The records sit below. Return every line in them that holds the word "Regression".

* [MATERIAL FOR THIS TASK]
* * * *
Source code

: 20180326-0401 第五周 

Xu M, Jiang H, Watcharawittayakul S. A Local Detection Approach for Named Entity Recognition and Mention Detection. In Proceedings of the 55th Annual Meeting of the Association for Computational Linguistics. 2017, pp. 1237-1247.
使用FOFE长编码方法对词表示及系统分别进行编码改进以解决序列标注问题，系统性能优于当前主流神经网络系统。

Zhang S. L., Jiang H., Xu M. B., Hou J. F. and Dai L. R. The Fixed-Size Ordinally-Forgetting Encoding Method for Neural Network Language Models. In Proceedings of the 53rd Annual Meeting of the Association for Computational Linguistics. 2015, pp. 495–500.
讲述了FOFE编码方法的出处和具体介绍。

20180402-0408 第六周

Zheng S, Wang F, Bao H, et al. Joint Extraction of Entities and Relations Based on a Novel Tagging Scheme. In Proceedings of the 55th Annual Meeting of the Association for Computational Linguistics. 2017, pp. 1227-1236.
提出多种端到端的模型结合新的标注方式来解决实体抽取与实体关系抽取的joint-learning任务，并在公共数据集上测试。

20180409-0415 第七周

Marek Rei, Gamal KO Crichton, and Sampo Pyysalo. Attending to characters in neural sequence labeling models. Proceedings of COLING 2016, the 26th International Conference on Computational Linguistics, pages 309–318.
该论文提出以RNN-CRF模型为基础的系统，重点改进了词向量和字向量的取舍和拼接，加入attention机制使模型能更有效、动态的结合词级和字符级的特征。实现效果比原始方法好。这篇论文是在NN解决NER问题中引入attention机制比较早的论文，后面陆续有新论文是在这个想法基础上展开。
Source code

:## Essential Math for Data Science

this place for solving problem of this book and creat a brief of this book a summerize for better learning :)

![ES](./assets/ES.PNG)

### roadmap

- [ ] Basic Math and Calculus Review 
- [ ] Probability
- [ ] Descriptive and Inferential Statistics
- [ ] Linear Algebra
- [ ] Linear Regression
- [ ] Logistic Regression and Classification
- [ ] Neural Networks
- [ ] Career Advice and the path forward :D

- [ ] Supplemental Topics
* * * *
* [SOLUTION BELOW]
- [ ] Linear Regression
- [ ] Logistic Regression and Classification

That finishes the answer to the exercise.